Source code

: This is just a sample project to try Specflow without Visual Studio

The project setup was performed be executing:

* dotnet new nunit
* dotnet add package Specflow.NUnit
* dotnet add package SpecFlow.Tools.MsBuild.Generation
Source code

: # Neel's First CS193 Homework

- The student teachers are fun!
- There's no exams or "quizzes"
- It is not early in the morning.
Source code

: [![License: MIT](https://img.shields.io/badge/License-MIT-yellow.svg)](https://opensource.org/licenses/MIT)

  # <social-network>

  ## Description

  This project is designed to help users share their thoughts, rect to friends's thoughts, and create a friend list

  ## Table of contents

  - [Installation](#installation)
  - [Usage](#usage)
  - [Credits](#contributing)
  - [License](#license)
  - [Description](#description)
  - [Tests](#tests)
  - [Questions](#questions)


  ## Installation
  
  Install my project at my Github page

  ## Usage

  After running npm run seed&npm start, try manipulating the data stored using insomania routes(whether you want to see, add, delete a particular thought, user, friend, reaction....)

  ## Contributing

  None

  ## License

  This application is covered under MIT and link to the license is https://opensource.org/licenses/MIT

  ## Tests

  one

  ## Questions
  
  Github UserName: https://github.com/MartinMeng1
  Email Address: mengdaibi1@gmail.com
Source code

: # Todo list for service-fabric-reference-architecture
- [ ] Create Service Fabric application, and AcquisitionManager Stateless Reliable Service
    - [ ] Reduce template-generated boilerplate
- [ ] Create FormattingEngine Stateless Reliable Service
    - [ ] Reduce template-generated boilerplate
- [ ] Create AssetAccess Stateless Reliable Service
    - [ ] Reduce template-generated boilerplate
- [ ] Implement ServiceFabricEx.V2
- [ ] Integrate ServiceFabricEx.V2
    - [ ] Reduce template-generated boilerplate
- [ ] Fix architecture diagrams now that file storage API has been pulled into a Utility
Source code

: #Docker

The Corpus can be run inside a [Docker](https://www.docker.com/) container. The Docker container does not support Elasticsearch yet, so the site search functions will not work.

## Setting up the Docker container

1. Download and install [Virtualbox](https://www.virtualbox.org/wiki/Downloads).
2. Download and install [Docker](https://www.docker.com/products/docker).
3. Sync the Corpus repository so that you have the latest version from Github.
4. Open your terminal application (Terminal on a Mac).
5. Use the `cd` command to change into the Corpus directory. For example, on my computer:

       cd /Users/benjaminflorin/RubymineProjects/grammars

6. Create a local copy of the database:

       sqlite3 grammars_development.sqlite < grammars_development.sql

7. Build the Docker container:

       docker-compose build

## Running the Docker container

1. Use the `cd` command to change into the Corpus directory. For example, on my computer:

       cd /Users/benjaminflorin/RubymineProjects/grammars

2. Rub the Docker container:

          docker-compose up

* * *

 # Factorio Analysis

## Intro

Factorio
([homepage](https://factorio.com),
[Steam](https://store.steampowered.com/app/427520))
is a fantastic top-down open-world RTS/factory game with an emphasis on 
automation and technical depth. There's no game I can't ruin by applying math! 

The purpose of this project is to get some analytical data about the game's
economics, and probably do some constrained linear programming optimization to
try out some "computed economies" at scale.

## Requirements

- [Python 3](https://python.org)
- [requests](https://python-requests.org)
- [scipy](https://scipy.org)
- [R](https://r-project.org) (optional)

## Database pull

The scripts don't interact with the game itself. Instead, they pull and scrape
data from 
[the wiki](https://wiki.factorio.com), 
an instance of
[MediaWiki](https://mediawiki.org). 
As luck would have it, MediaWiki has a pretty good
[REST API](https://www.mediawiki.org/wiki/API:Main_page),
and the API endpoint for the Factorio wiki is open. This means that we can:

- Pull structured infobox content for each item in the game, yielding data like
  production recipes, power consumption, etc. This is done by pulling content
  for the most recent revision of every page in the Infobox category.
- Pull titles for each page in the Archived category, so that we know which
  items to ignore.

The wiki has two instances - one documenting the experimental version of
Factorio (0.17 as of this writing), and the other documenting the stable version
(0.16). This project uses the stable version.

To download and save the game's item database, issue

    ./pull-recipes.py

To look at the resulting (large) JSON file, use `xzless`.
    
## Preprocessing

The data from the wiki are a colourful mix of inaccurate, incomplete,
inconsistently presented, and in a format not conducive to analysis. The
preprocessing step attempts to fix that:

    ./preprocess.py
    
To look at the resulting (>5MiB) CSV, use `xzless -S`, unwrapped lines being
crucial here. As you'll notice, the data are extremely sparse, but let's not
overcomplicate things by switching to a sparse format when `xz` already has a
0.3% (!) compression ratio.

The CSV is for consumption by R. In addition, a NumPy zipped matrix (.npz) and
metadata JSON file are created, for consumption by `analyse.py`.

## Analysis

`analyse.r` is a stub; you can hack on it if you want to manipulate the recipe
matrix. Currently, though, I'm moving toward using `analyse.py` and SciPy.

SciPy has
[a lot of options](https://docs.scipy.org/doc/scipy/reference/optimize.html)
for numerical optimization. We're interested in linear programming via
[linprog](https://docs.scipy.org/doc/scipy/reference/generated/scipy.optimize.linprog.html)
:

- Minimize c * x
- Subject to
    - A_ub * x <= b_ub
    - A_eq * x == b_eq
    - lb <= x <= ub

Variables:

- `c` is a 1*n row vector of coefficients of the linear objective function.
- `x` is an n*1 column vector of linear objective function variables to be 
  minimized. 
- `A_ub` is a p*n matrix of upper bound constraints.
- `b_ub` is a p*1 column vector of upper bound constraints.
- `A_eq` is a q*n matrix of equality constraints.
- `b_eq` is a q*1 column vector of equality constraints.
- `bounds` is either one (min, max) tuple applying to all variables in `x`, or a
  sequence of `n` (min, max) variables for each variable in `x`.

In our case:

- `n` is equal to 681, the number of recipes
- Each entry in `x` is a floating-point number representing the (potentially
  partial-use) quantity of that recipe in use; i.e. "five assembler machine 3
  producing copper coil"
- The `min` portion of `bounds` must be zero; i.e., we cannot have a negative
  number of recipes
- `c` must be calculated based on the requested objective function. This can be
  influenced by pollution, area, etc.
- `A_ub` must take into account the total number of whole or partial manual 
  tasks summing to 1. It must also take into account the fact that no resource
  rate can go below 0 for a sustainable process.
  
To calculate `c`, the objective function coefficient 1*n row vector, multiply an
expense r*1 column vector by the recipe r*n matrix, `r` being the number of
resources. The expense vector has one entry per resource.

WHAT YOU NEED TO DO:
Every line above that contains the word "container" should be reported.

PROBLEM SOLUTION:
The Corpus can be run inside a [Docker](https://www.docker.com/) container. The Docker container does not support Elasticsearch yet, so the site search functions will not work.
## Setting up the Docker container
7. Build the Docker container:
## Running the Docker container
2. Rub the Docker container:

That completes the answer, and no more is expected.